## What you should do:
Look through the data below. Collect every line where the word "تاریخی" occurs.

## Data extracts:
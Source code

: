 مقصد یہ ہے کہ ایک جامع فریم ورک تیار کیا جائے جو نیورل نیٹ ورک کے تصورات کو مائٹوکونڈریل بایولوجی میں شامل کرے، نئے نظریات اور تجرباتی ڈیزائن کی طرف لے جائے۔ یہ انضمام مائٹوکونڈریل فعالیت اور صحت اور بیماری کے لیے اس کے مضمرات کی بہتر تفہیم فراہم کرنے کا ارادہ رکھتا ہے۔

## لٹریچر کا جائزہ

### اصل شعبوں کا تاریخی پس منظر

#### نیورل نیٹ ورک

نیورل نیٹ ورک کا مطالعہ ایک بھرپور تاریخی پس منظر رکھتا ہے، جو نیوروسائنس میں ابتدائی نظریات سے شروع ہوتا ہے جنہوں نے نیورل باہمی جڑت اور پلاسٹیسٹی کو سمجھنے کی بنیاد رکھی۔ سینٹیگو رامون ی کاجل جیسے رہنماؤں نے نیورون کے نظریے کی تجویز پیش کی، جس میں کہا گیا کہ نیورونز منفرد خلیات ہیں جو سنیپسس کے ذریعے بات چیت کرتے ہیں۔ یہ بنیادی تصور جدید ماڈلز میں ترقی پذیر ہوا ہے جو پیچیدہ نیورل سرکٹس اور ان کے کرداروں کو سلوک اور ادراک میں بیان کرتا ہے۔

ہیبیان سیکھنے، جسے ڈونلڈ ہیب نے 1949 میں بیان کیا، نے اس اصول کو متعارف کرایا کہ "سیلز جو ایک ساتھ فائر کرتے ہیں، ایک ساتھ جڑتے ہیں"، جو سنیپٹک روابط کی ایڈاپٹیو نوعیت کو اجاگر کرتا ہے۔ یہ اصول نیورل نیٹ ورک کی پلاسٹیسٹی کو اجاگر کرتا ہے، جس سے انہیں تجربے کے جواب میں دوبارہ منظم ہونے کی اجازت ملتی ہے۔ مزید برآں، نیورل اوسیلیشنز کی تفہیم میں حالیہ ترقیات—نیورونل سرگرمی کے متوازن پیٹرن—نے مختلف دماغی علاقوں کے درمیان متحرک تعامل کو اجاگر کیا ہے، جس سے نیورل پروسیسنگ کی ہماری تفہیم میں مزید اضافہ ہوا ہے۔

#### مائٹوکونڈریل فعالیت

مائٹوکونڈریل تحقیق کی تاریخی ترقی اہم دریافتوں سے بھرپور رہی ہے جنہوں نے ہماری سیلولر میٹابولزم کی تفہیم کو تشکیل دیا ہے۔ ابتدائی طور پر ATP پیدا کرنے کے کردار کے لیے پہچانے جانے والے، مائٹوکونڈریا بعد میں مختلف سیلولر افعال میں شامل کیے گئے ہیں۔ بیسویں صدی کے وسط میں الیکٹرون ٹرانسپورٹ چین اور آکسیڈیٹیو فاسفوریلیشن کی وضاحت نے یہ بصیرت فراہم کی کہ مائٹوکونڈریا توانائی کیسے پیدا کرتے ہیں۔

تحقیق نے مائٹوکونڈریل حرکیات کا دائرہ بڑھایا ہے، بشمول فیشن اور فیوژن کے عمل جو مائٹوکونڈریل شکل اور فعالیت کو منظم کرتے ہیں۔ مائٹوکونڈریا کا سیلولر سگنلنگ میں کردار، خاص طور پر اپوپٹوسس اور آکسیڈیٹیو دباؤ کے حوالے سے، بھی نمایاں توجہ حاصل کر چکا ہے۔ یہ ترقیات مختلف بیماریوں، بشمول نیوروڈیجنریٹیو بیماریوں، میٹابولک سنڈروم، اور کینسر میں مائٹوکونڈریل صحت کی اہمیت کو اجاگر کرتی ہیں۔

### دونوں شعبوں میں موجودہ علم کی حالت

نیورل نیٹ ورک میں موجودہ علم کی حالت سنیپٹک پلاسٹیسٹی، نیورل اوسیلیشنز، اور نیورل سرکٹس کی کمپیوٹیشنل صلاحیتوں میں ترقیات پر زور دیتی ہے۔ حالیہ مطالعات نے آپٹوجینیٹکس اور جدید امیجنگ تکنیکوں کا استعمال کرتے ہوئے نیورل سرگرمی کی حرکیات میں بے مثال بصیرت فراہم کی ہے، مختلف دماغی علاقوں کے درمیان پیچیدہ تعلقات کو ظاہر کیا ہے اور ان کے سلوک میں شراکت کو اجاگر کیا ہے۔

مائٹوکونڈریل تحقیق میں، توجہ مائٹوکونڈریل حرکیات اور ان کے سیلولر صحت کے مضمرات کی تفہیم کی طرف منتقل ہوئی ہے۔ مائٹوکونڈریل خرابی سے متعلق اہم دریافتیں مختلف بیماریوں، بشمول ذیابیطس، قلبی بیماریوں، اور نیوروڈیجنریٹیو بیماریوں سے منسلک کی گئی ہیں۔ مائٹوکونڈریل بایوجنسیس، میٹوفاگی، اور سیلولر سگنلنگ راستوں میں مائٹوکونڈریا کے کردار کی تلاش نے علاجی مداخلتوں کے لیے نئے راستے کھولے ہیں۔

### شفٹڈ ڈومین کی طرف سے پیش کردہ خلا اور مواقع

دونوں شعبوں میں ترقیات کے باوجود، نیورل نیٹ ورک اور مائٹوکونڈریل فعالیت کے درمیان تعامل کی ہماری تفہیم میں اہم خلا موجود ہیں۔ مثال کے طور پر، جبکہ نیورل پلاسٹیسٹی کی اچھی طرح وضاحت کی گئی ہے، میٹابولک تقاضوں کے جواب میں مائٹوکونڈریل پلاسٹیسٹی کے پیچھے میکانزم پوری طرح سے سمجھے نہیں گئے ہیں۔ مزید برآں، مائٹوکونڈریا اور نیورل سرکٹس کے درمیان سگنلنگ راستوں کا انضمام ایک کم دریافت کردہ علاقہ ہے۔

...

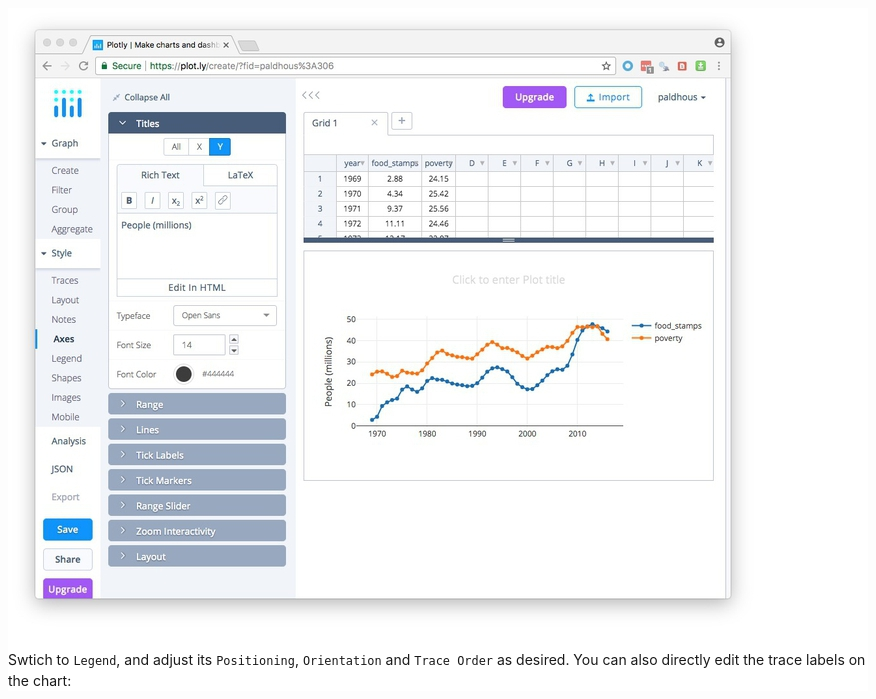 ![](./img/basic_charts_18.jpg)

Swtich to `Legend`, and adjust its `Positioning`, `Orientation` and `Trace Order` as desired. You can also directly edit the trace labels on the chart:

## Exercise answer:
### اصل شعبوں کا تاریخی پس منظر
نیورل نیٹ ورک کا مطالعہ ایک بھرپور تاریخی پس منظر رکھتا ہے، جو نیوروسائنس میں ابتدائی نظریات سے شروع ہوتا ہے جنہوں نے نیورل باہمی جڑت اور پلاسٹیسٹی کو سمجھنے کی بنیاد رکھی۔ سینٹیگو رامون ی کاجل جیسے رہنماؤں نے نیورون کے نظریے کی تجویز پیش کی، جس میں کہا گیا کہ نیورونز منفرد خلیات ہیں جو سنیپسس کے ذریعے بات چیت کرتے ہیں۔ یہ بنیادی تصور جدید ماڈلز میں ترقی پذیر ہوا ہے جو پیچیدہ نیورل سرکٹس اور ان کے کرداروں کو سلوک اور ادراک میں بیان کرتا ہے۔
مائٹوکونڈریل تحقیق کی تاریخی ترقی اہم دریافتوں سے بھرپور رہی ہے جنہوں نے ہماری سیلولر میٹابولزم کی تفہیم کو تشکیل دیا ہے۔ ابتدائی طور پر ATP پیدا کرنے کے کردار کے لیے پہچانے جانے والے، مائٹوکونڈریا بعد میں مختلف سیلولر افعال میں شامل کیے گئے ہیں۔ بیسویں صدی کے وسط میں الیکٹرون ٹرانسپورٹ چین اور آکسیڈیٹیو فاسفوریلیشن کی وضاحت نے یہ بصیرت فراہم کی کہ مائٹوکونڈریا توانائی کیسے پیدا کرتے ہیں۔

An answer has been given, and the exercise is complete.